One of Auckland's biggest enrollers of foreign students, the Cornell Institute, is losing its right to offer a business diploma at the end of the year.
The Qualifications Authority said it would withdraw the institute's accreditation to provide the level five diploma on 18 December because of concerns about the institute's ability to assess the course.
The action followed an audit conducted last year and published in March this year which gave the institute a quality rating of three out of four.
The audit said NZQA was not yet confident in the institute's educational performance and ability to monitor itself and warned that the institute should not attempt to grow further until it had resolved its problems.
"Cornell has high course completion rates, but breaches of assessment and moderation requirements that have led to conditions being placed on Cornell's registration raise significant questions about the validity of these achievement rates in some programmes," the audit report said.
A spokesperson for the institute, former NZQA manager Richard Thornton, said it was voluntarily withdrawing from the programme but would addess the problems and was likely to seek reaccreditation in about a year.
Mr Thornton said there had been problems with former staff failing to pitch the course at a high enough level.
"In the end we've decided that its better to actually cease delivering the programme, do some work in the background to prepare better for it and then to come back into the market," he said.
The course had 19 students and the institute, which last year had more than 1500 students, now had about 970 overall, he said.
Most students were enrolled in cookery programmes, but the institute also offered a level seven business diploma.

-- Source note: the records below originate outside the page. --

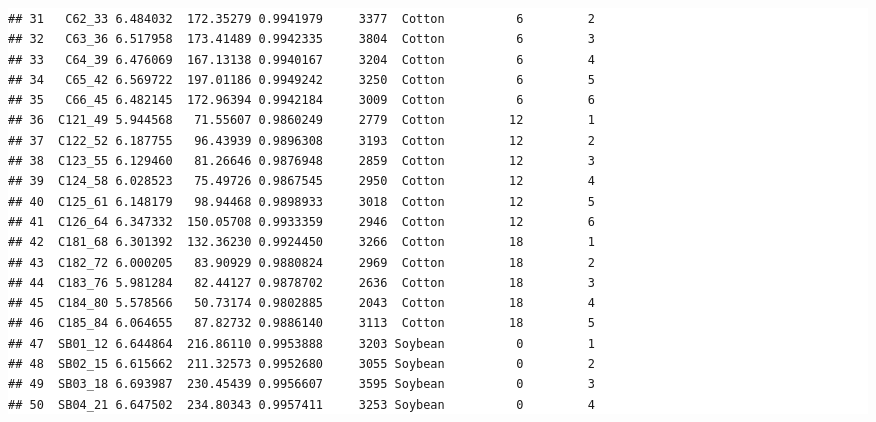     ## 31   C62_33 6.484032  172.35279 0.9941979     3377  Cotton          6         2
    ## 32   C63_36 6.517958  173.41489 0.9942335     3804  Cotton          6         3
    ## 33   C64_39 6.476069  167.13138 0.9940167     3204  Cotton          6         4
    ## 34   C65_42 6.569722  197.01186 0.9949242     3250  Cotton          6         5
    ## 35   C66_45 6.482145  172.96394 0.9942184     3009  Cotton          6         6
    ## 36  C121_49 5.944568   71.55607 0.9860249     2779  Cotton         12         1
    ## 37  C122_52 6.187755   96.43939 0.9896308     3193  Cotton         12         2
    ## 38  C123_55 6.129460   81.26646 0.9876948     2859  Cotton         12         3
    ## 39  C124_58 6.028523   75.49726 0.9867545     2950  Cotton         12         4
    ## 40  C125_61 6.148179   98.94468 0.9898933     3018  Cotton         12         5
    ## 41  C126_64 6.347332  150.05708 0.9933359     2946  Cotton         12         6
    ## 42  C181_68 6.301392  132.36230 0.9924450     3266  Cotton         18         1
    ## 43  C182_72 6.000205   83.90929 0.9880824     2969  Cotton         18         2
    ## 44  C183_76 5.981284   82.44127 0.9878702     2636  Cotton         18         3
    ## 45  C184_80 5.578566   50.73174 0.9802885     2043  Cotton         18         4
    ## 46  C185_84 6.064655   87.82732 0.9886140     3113  Cotton         18         5
    ## 47  SB01_12 6.644864  216.86110 0.9953888     3203 Soybean          0         1
    ## 48  SB02_15 6.615662  211.32573 0.9952680     3055 Soybean          0         2
    ## 49  SB03_18 6.693987  230.45439 0.9956607     3595 Soybean          0         3
    ## 50  SB04_21 6.647502  234.80343 0.9957411     3253 Soybean          0         4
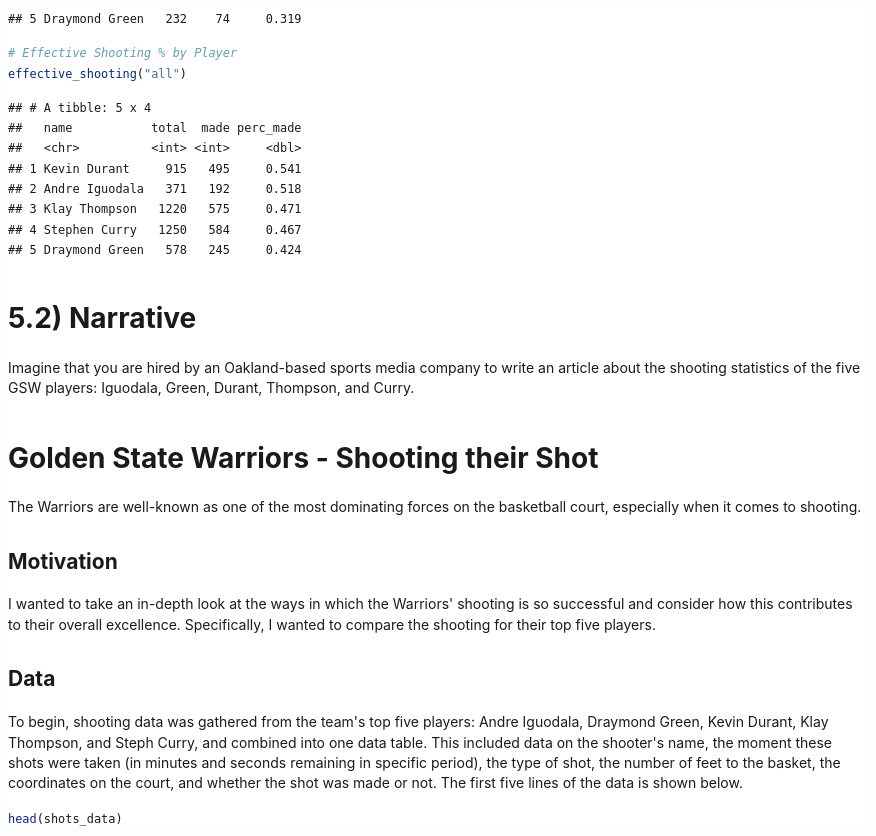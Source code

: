     ## 5 Draymond Green   232    74     0.319

``` r
# Effective Shooting % by Player
effective_shooting("all")
```

    ## # A tibble: 5 x 4
    ##   name           total  made perc_made
    ##   <chr>          <int> <int>     <dbl>
    ## 1 Kevin Durant     915   495     0.541
    ## 2 Andre Iguodala   371   192     0.518
    ## 3 Klay Thompson   1220   575     0.471
    ## 4 Stephen Curry   1250   584     0.467
    ## 5 Draymond Green   578   245     0.424

5.2) Narrative
==============

Imagine that you are hired by an Oakland-based sports media company to write an article about the shooting statistics of the five GSW players: Iguodala, Green, Durant, Thompson, and Curry.

Golden State Warriors - Shooting their Shot
===========================================

The Warriors are well-known as one of the most dominating forces on the basketball court, especially when it comes to shooting.

Motivation
----------

I wanted to take an in-depth look at the ways in which the Warriors' shooting is so successful and consider how this contributes to their overall excellence. Specifically, I wanted to compare the shooting for their top five players.

Data
----

To begin, shooting data was gathered from the team's top five players: Andre Iguodala, Draymond Green, Kevin Durant, Klay Thompson, and Steph Curry, and combined into one data table. This included data on the shooter's name, the moment these shots were taken (in minutes and seconds remaining in specific period), the type of shot, the number of feet to the basket, the coordinates on the court, and whether the shot was made or not. The first five lines of the data is shown below.

``` r
head(shots_data)
```
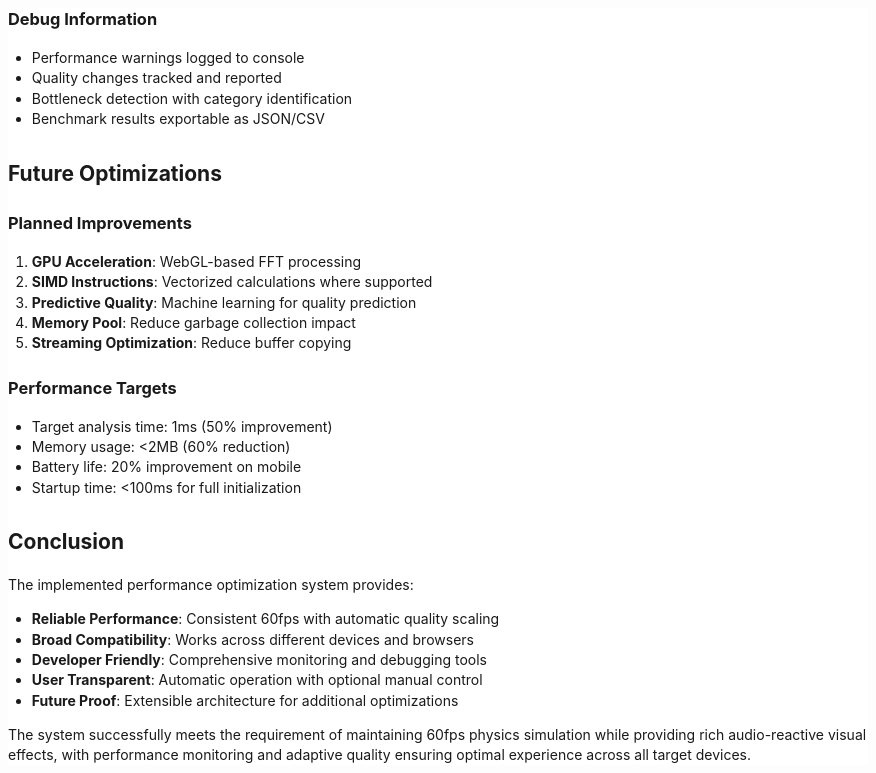 ### Debug Information

- Performance warnings logged to console
- Quality changes tracked and reported
- Bottleneck detection with category identification
- Benchmark results exportable as JSON/CSV

## Future Optimizations

### Planned Improvements

1. **GPU Acceleration**: WebGL-based FFT processing
2. **SIMD Instructions**: Vectorized calculations where supported
3. **Predictive Quality**: Machine learning for quality prediction
4. **Memory Pool**: Reduce garbage collection impact
5. **Streaming Optimization**: Reduce buffer copying

### Performance Targets

- Target analysis time: 1ms (50% improvement)
- Memory usage: <2MB (60% reduction)
- Battery life: 20% improvement on mobile
- Startup time: <100ms for full initialization

## Conclusion

The implemented performance optimization system provides:

- **Reliable Performance**: Consistent 60fps with automatic quality scaling
- **Broad Compatibility**: Works across different devices and browsers
- **Developer Friendly**: Comprehensive monitoring and debugging tools
- **User Transparent**: Automatic operation with optional manual control
- **Future Proof**: Extensible architecture for additional optimizations

The system successfully meets the requirement of maintaining 60fps physics simulation while providing rich audio-reactive visual effects, with performance monitoring and adaptive quality ensuring optimal experience across all target devices.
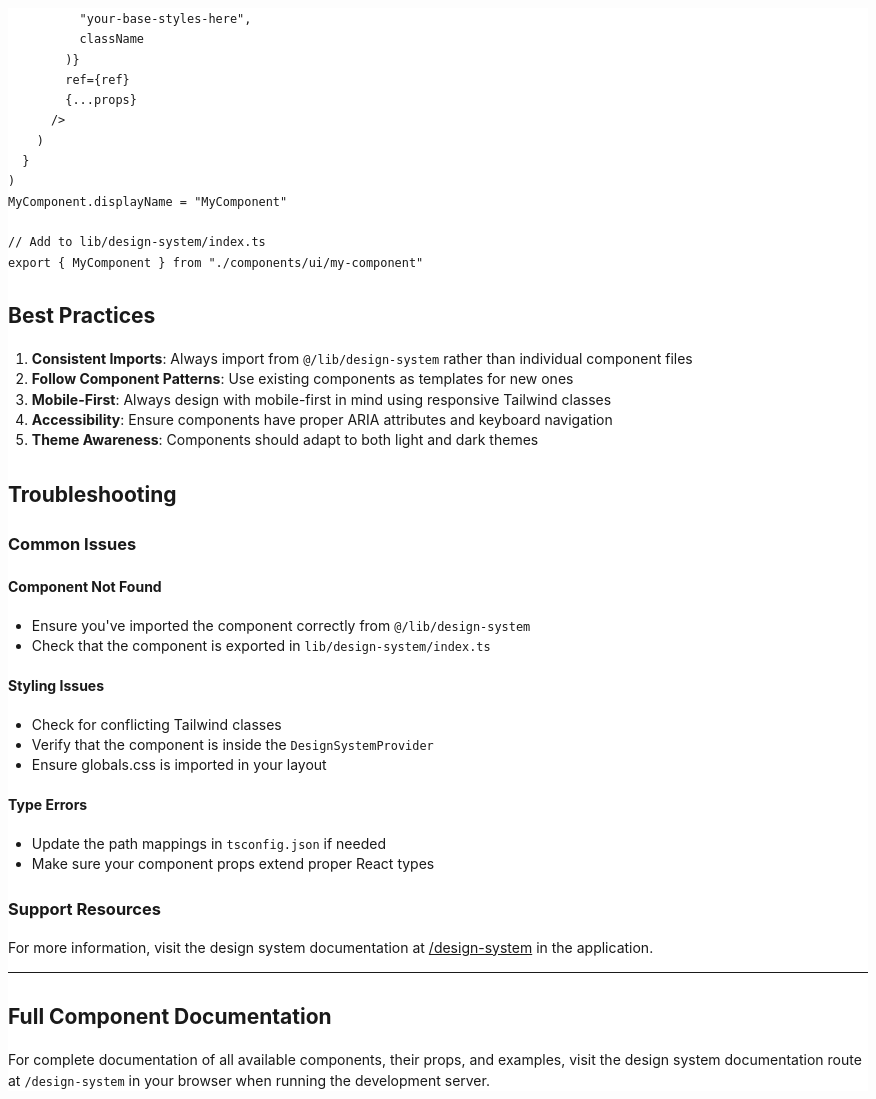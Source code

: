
 ```tsx
          "your-base-styles-here", 
          className
        )}
        ref={ref}
        {...props}
      />
    )
  }
)
MyComponent.displayName = "MyComponent"

// Add to lib/design-system/index.ts
export { MyComponent } from "./components/ui/my-component"
```

## Best Practices

1. **Consistent Imports**: Always import from `@/lib/design-system` rather than individual component files
2. **Follow Component Patterns**: Use existing components as templates for new ones
3. **Mobile-First**: Always design with mobile-first in mind using responsive Tailwind classes
4. **Accessibility**: Ensure components have proper ARIA attributes and keyboard navigation
5. **Theme Awareness**: Components should adapt to both light and dark themes

## Troubleshooting

### Common Issues

#### Component Not Found
- Ensure you've imported the component correctly from `@/lib/design-system`
- Check that the component is exported in `lib/design-system/index.ts`

#### Styling Issues
- Check for conflicting Tailwind classes
- Verify that the component is inside the `DesignSystemProvider`
- Ensure globals.css is imported in your layout

#### Type Errors
- Update the path mappings in `tsconfig.json` if needed
- Make sure your component props extend proper React types

### Support Resources

For more information, visit the design system documentation at [/design-system](/design-system) in the application.

---

## Full Component Documentation

For complete documentation of all available components, their props, and examples, visit the design system documentation route at `/design-system` in your browser when running the development server.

The NZQA audit report said the institute had four conditions placed on it at the time of the audit, one of which it had breached.
"The concerns raised prior to and during this evaluation indicate a strong need for the owners of Cornell to dramatically lift their focus on the quality of learning and teaching, including the quality of assessment."
The Qualifications Authority had shut down courses at three other institutes this year and had also cancelled the registration of two private institutions.